Work item: Print the full set of records below, character for character and picture-free.

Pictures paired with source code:

* * * * * * *

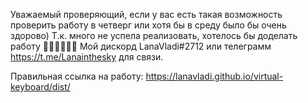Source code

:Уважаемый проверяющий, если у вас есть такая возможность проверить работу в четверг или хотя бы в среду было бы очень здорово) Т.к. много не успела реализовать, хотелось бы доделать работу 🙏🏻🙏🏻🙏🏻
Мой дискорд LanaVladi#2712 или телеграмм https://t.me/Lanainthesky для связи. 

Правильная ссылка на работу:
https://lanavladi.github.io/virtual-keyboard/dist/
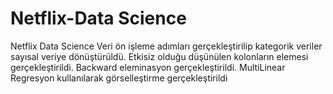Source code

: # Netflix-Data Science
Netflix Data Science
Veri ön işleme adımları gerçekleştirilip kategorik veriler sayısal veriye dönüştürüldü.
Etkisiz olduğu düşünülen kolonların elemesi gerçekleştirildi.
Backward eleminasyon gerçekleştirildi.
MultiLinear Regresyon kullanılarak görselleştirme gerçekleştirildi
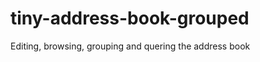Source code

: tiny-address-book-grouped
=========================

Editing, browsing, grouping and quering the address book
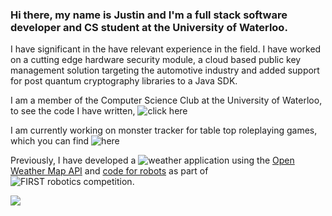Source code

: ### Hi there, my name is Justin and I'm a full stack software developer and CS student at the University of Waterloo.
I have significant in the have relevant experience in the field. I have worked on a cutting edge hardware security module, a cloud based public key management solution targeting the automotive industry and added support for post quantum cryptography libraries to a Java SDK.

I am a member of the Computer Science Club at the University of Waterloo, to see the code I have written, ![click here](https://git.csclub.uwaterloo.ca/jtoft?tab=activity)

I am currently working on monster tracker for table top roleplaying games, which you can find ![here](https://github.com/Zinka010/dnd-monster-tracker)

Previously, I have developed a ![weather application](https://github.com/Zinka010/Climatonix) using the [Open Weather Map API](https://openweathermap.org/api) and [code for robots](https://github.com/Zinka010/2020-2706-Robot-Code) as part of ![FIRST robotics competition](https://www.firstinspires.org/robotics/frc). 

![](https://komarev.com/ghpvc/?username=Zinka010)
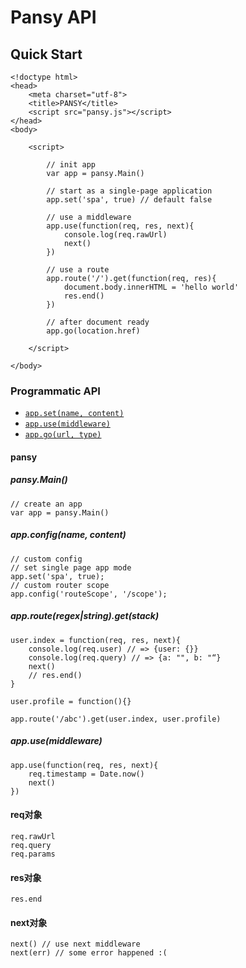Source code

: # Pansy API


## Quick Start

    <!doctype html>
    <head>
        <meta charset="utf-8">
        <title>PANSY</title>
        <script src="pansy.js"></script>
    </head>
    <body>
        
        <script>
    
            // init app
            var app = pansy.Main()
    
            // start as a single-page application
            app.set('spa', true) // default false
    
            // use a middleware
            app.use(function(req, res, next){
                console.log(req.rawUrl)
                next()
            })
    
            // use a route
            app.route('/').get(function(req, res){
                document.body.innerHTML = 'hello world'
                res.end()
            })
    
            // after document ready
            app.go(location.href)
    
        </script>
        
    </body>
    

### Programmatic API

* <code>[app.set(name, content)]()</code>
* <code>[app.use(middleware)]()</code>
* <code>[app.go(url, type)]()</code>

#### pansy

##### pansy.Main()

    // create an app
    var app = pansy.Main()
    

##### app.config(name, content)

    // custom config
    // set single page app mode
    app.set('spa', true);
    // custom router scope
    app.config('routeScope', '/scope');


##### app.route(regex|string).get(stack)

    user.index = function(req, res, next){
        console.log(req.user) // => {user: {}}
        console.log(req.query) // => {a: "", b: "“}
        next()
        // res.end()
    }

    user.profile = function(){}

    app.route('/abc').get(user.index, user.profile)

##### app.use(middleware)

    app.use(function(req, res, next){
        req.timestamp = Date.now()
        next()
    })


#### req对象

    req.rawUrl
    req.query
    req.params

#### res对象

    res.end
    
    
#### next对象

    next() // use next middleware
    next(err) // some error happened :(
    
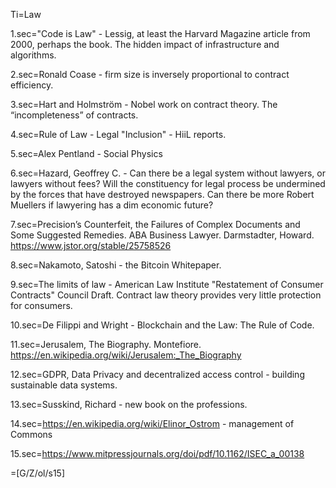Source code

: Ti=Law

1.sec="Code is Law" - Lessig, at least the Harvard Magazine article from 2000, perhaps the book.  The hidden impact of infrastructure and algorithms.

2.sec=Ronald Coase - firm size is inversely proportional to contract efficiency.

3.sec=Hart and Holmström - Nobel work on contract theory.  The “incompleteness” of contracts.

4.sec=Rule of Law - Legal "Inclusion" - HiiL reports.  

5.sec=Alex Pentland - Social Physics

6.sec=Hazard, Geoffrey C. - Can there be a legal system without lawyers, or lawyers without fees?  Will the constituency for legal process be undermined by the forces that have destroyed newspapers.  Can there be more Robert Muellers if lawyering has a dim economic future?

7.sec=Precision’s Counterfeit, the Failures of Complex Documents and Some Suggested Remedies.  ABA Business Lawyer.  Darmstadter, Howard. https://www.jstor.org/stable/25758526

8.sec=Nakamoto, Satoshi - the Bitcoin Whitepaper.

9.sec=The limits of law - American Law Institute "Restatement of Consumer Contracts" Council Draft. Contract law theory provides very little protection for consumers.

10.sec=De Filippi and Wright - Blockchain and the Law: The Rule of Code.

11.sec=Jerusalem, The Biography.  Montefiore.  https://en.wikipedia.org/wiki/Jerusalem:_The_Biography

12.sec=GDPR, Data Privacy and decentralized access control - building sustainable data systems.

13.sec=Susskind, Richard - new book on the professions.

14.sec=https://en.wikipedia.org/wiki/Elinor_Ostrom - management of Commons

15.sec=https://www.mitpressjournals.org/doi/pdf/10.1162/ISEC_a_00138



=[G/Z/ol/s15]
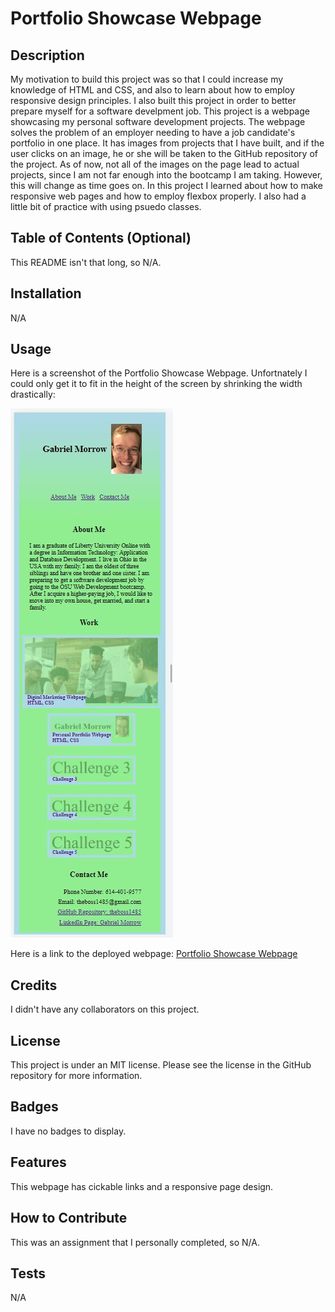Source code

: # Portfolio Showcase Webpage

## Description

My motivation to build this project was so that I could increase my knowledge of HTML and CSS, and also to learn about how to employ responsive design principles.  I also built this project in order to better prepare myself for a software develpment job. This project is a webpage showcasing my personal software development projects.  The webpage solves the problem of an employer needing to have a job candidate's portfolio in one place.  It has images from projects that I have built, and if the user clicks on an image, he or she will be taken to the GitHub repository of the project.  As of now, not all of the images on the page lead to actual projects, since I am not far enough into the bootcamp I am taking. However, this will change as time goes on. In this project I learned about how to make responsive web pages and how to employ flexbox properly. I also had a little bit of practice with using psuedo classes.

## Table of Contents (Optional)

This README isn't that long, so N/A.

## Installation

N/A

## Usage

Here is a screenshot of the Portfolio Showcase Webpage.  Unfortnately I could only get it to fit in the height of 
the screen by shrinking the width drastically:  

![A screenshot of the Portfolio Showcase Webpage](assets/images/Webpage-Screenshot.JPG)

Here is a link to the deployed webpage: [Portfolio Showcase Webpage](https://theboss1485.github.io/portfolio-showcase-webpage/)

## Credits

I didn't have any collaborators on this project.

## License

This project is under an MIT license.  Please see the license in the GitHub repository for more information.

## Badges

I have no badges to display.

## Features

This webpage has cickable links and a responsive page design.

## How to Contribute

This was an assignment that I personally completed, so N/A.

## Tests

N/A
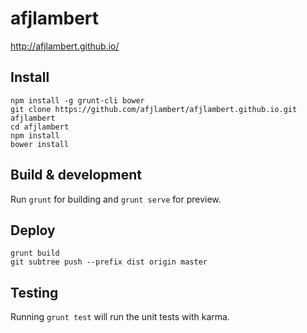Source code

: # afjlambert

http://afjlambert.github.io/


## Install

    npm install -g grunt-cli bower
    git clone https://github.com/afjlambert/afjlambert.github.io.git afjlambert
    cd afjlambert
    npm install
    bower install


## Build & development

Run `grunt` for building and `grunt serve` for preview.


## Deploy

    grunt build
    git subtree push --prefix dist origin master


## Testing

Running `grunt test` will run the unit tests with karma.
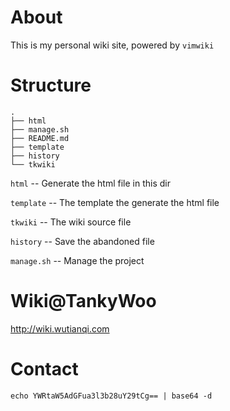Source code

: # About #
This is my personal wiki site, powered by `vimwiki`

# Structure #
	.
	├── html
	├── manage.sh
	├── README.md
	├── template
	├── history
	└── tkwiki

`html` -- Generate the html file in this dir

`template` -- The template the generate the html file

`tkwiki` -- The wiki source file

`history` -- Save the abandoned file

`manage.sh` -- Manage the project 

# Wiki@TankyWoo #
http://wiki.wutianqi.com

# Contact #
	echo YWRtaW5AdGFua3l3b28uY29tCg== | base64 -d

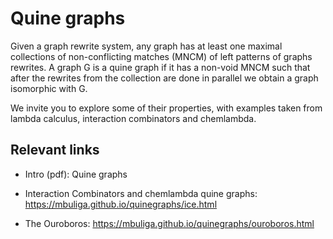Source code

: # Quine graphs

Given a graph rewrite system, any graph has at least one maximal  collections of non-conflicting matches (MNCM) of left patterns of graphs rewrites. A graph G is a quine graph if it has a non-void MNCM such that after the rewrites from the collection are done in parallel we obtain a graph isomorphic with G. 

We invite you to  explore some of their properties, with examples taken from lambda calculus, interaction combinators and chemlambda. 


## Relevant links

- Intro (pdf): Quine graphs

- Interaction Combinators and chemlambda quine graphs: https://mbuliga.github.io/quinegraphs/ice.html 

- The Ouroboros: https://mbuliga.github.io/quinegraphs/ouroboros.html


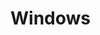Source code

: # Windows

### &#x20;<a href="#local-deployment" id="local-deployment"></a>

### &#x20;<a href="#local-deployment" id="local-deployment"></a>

* * * * * * *

Answer section:
Source code

:Уважаемый проверяющий, если у вас есть такая возможность проверить работу в четверг или хотя бы в среду было бы очень здорово) Т.к. много не успела реализовать, хотелось бы доделать работу 🙏🏻🙏🏻🙏🏻
Мой дискорд LanaVladi#2712 или телеграмм https://t.me/Lanainthesky для связи. 

Правильная ссылка на работу:
https://lanavladi.github.io/virtual-keyboard/dist/
Source code

: # Netflix-Data Science
Netflix Data Science
Veri ön işleme adımları gerçekleştirilip kategorik veriler sayısal veriye dönüştürüldü.
Etkisiz olduğu düşünülen kolonların elemesi gerçekleştirildi.
Backward eleminasyon gerçekleştirildi.
MultiLinear Regresyon kullanılarak görselleştirme gerçekleştirildi
Source code

: tiny-address-book-grouped
=========================

Editing, browsing, grouping and quering the address book
Source code

: ### Hi there, my name is Justin and I'm a full stack software developer and CS student at the University of Waterloo.
I have significant in the have relevant experience in the field. I have worked on a cutting edge hardware security module, a cloud based public key management solution targeting the automotive industry and added support for post quantum cryptography libraries to a Java SDK.

I am a member of the Computer Science Club at the University of Waterloo, to see the code I have written, ![click here](https://git.csclub.uwaterloo.ca/jtoft?tab=activity)

I am currently working on monster tracker for table top roleplaying games, which you can find ![here](https://github.com/Zinka010/dnd-monster-tracker)

Previously, I have developed a ![weather application](https://github.com/Zinka010/Climatonix) using the [Open Weather Map API](https://openweathermap.org/api) and [code for robots](https://github.com/Zinka010/2020-2706-Robot-Code) as part of ![FIRST robotics competition](https://www.firstinspires.org/robotics/frc). 

![](https://komarev.com/ghpvc/?username=Zinka010)
Source code

: # Pansy API


## Quick Start

    <!doctype html>
    <head>
        <meta charset="utf-8">
        <title>PANSY</title>
        <script src="pansy.js"></script>
    </head>
    <body>
        
        <script>
    
            // init app
            var app = pansy.Main()
    
            // start as a single-page application
            app.set('spa', true) // default false
    
            // use a middleware
            app.use(function(req, res, next){
                console.log(req.rawUrl)
                next()
            })
    
            // use a route
            app.route('/').get(function(req, res){
                document.body.innerHTML = 'hello world'
                res.end()
            })
    
            // after document ready
            app.go(location.href)
    
        </script>
        
    </body>
    

### Programmatic API

* <code>[app.set(name, content)]()</code>
* <code>[app.use(middleware)]()</code>
* <code>[app.go(url, type)]()</code>

#### pansy

##### pansy.Main()

    // create an app
    var app = pansy.Main()
    

##### app.config(name, content)

    // custom config
    // set single page app mode
    app.set('spa', true);
    // custom router scope
    app.config('routeScope', '/scope');


##### app.route(regex|string).get(stack)

    user.index = function(req, res, next){
        console.log(req.user) // => {user: {}}
        console.log(req.query) // => {a: "", b: "“}
        next()
        // res.end()
    }

    user.profile = function(){}

    app.route('/abc').get(user.index, user.profile)

##### app.use(middleware)

    app.use(function(req, res, next){
        req.timestamp = Date.now()
        next()
    })


#### req对象

    req.rawUrl
    req.query
    req.params

#### res对象

    res.end
    
    
#### next对象

    next() // use next middleware
    next(err) // some error happened :(
    
Source code

: Ti=Law

1.sec="Code is Law" - Lessig, at least the Harvard Magazine article from 2000, perhaps the book.  The hidden impact of infrastructure and algorithms.

2.sec=Ronald Coase - firm size is inversely proportional to contract efficiency.

3.sec=Hart and Holmström - Nobel work on contract theory.  The “incompleteness” of contracts.

4.sec=Rule of Law - Legal "Inclusion" - HiiL reports.  

5.sec=Alex Pentland - Social Physics

6.sec=Hazard, Geoffrey C. - Can there be a legal system without lawyers, or lawyers without fees?  Will the constituency for legal process be undermined by the forces that have destroyed newspapers.  Can there be more Robert Muellers if lawyering has a dim economic future?

7.sec=Precision’s Counterfeit, the Failures of Complex Documents and Some Suggested Remedies.  ABA Business Lawyer.  Darmstadter, Howard. https://www.jstor.org/stable/25758526

8.sec=Nakamoto, Satoshi - the Bitcoin Whitepaper.

9.sec=The limits of law - American Law Institute "Restatement of Consumer Contracts" Council Draft. Contract law theory provides very little protection for consumers.

10.sec=De Filippi and Wright - Blockchain and the Law: The Rule of Code.

11.sec=Jerusalem, The Biography.  Montefiore.  https://en.wikipedia.org/wiki/Jerusalem:_The_Biography

12.sec=GDPR, Data Privacy and decentralized access control - building sustainable data systems.

13.sec=Susskind, Richard - new book on the professions.

14.sec=https://en.wikipedia.org/wiki/Elinor_Ostrom - management of Commons

15.sec=https://www.mitpressjournals.org/doi/pdf/10.1162/ISEC_a_00138



=[G/Z/ol/s15]
Source code

: # Portfolio Showcase Webpage

## Description

My motivation to build this project was so that I could increase my knowledge of HTML and CSS, and also to learn about how to employ responsive design principles.  I also built this project in order to better prepare myself for a software develpment job. This project is a webpage showcasing my personal software development projects.  The webpage solves the problem of an employer needing to have a job candidate's portfolio in one place.  It has images from projects that I have built, and if the user clicks on an image, he or she will be taken to the GitHub repository of the project.  As of now, not all of the images on the page lead to actual projects, since I am not far enough into the bootcamp I am taking. However, this will change as time goes on. In this project I learned about how to make responsive web pages and how to employ flexbox properly. I also had a little bit of practice with using psuedo classes.

## Table of Contents (Optional)

This README isn't that long, so N/A.

## Installation

N/A

## Usage

Here is a screenshot of the Portfolio Showcase Webpage.  Unfortnately I could only get it to fit in the height of 
the screen by shrinking the width drastically:  

![A screenshot of the Portfolio Showcase Webpage](assets/images/Webpage-Screenshot.JPG)

Here is a link to the deployed webpage: [Portfolio Showcase Webpage](https://theboss1485.github.io/portfolio-showcase-webpage/)

## Credits

I didn't have any collaborators on this project.

## License

This project is under an MIT license.  Please see the license in the GitHub repository for more information.

## Badges

I have no badges to display.

## Features

This webpage has cickable links and a responsive page design.

## How to Contribute

This was an assignment that I personally completed, so N/A.

## Tests

N/A
Source code

: # afjlambert

http://afjlambert.github.io/


## Install

    npm install -g grunt-cli bower
    git clone https://github.com/afjlambert/afjlambert.github.io.git afjlambert
    cd afjlambert
    npm install
    bower install


## Build & development

Run `grunt` for building and `grunt serve` for preview.


## Deploy

    grunt build
    git subtree push --prefix dist origin master


## Testing

Running `grunt test` will run the unit tests with karma.
Source code

: # About #
This is my personal wiki site, powered by `vimwiki`

# Structure #
	.
	├── html
	├── manage.sh
	├── README.md
	├── template
	├── history
	└── tkwiki

`html` -- Generate the html file in this dir

`template` -- The template the generate the html file

`tkwiki` -- The wiki source file

`history` -- Save the abandoned file

`manage.sh` -- Manage the project 

# Wiki@TankyWoo #
http://wiki.wutianqi.com

# Contact #
	echo YWRtaW5AdGFua3l3b28uY29tCg== | base64 -d

Source code

: # Quine graphs

Given a graph rewrite system, any graph has at least one maximal  collections of non-conflicting matches (MNCM) of left patterns of graphs rewrites. A graph G is a quine graph if it has a non-void MNCM such that after the rewrites from the collection are done in parallel we obtain a graph isomorphic with G. 

We invite you to  explore some of their properties, with examples taken from lambda calculus, interaction combinators and chemlambda. 


## Relevant links

- Intro (pdf): Quine graphs

- Interaction Combinators and chemlambda quine graphs: https://mbuliga.github.io/quinegraphs/ice.html 

- The Ouroboros: https://mbuliga.github.io/quinegraphs/ouroboros.html


Source code

: # Windows

### &#x20;<a href="#local-deployment" id="local-deployment"></a>

### &#x20;<a href="#local-deployment" id="local-deployment"></a>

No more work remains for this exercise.